### Your goal
Return the material below exactly, but only from the line with "Webspell RM ist ein CMS mit Plugin System" through the line with "the current directory.", and without its pictures.

### Stored data
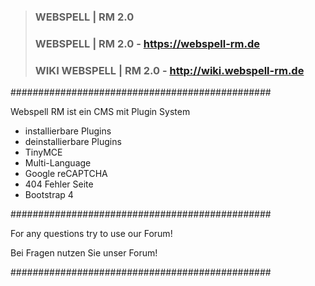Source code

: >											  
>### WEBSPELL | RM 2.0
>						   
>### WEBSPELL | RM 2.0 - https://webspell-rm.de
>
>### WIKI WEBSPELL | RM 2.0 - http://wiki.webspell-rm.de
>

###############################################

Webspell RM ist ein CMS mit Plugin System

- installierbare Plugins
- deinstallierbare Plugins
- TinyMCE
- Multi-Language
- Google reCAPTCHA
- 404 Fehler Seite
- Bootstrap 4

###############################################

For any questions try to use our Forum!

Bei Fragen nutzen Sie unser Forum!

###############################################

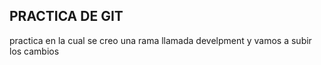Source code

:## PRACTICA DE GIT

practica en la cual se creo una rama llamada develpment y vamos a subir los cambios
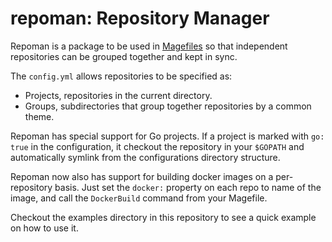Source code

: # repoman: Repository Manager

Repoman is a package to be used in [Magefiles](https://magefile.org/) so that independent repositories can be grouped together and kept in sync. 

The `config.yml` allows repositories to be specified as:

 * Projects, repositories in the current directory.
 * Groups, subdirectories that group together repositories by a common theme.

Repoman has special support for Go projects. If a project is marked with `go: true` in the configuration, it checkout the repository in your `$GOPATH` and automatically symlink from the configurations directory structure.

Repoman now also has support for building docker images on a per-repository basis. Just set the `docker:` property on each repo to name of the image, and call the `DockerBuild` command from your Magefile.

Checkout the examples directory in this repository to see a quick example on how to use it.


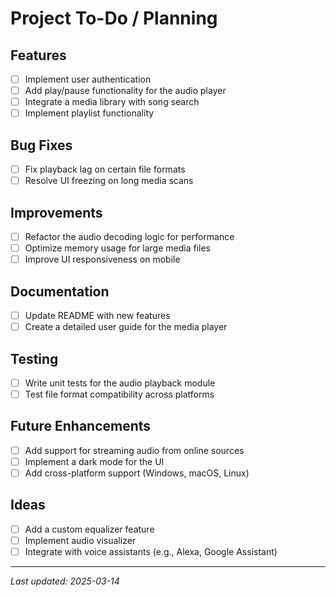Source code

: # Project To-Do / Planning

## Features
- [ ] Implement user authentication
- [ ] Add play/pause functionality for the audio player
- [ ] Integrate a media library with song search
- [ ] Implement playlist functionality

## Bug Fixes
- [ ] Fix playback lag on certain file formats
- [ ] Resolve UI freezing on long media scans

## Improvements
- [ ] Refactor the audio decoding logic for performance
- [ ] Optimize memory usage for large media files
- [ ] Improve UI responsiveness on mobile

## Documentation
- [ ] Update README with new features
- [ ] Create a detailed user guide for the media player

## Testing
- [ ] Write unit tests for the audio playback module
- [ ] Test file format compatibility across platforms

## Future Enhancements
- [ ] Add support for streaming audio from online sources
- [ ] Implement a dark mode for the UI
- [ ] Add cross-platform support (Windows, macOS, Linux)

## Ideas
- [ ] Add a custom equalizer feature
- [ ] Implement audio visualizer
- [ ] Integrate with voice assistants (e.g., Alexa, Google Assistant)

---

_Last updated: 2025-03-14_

### Your response
Webspell RM ist ein CMS mit Plugin System

- installierbare Plugins
- deinstallierbare Plugins
- TinyMCE
- Multi-Language
- Google reCAPTCHA
- 404 Fehler Seite
- Bootstrap 4

###############################################

For any questions try to use our Forum!

Bei Fragen nutzen Sie unser Forum!

###############################################

Source code

:## PRACTICA DE GIT

practica en la cual se creo una rama llamada develpment y vamos a subir los cambios
Source code

: # repoman: Repository Manager

Repoman is a package to be used in [Magefiles](https://magefile.org/) so that independent repositories can be grouped together and kept in sync. 

The `config.yml` allows repositories to be specified as:

 * Projects, repositories in the current directory.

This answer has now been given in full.